Openwall GNU/*/Linux - a small security-enhanced Linux distro for servers
[<prev] [next>] [<thread-prev] [thread-next>] [day] [month] [year] [list]
Date: Mon, 14 Apr 2014 20:42:04 +0400
From: Aleksey Cherepanov <lyosha@...nwall.com>
To: john-dev@...ts.openwall.com
Subject: Re: proof of concept converter of rexgen-like syntax into
 john rules

On Sun, Mar 23, 2014 at 12:17:05PM +0100, magnum wrote:
> On 2014-03-22 22:13, Aleksey Cherepanov wrote:
> >I think rexgen-like syntax could be a part of rules and performed at
> >preprocessor level like []. For instance
> 
> This would only work for trivial regexes, a complicated one would produce
> too many rules. I'd still want a pure regexp mode.
> 
> Anyways, your script is something we could supply with Jumbo almost as-is. A
> "rule generator script" is probably what many people need, including Nima.
> Just add a shebang line, license blurb, brief docs and wrap "while ($rule =
> <>)" around the lot and I think we're set.

I am sorry for the delay.

I've implemented all missing features except -i option.

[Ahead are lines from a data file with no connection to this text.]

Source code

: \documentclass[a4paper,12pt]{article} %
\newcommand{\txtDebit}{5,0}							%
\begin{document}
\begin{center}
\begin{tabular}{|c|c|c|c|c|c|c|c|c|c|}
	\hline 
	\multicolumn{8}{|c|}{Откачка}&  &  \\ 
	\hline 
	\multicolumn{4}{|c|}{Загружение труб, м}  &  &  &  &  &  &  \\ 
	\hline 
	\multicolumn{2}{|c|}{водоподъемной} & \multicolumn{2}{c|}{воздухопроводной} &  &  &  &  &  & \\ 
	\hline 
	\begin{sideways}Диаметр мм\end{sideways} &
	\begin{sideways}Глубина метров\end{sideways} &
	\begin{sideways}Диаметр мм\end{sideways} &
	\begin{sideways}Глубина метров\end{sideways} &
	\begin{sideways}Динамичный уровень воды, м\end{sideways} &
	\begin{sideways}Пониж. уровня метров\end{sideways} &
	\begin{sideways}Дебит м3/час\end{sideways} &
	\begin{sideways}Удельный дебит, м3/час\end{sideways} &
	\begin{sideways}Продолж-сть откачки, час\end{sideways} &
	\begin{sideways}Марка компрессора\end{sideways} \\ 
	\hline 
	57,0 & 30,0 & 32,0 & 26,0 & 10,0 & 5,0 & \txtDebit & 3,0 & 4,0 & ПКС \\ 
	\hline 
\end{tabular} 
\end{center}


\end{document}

I did not test things well. Tests are still TODO. Also I'd like to
improve interface and add other whistles like named groups and
relative back refs.

We could try to add support for infinite quantifiers (like +) and
recursion with global length limit: a+b+ with limit 3 is ab, aab, abb.

I get all rules from command line instead of 'while ($rule = <>)'.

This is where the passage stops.